--- What you are asked to do ---
Which lines in the data contain the word "callapi"? Please copy each of them.

--- Data to process ---
*-*-*
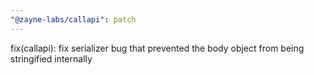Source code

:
 ```yaml
---
"@zayne-labs/callapi": patch
---
```


fix(callapi): fix serializer bug that prevented the body object from being stringified internally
*-*-*
--- Result below ---
"@zayne-labs/callapi": patch
fix(callapi): fix serializer bug that prevented the body object from being stringified internally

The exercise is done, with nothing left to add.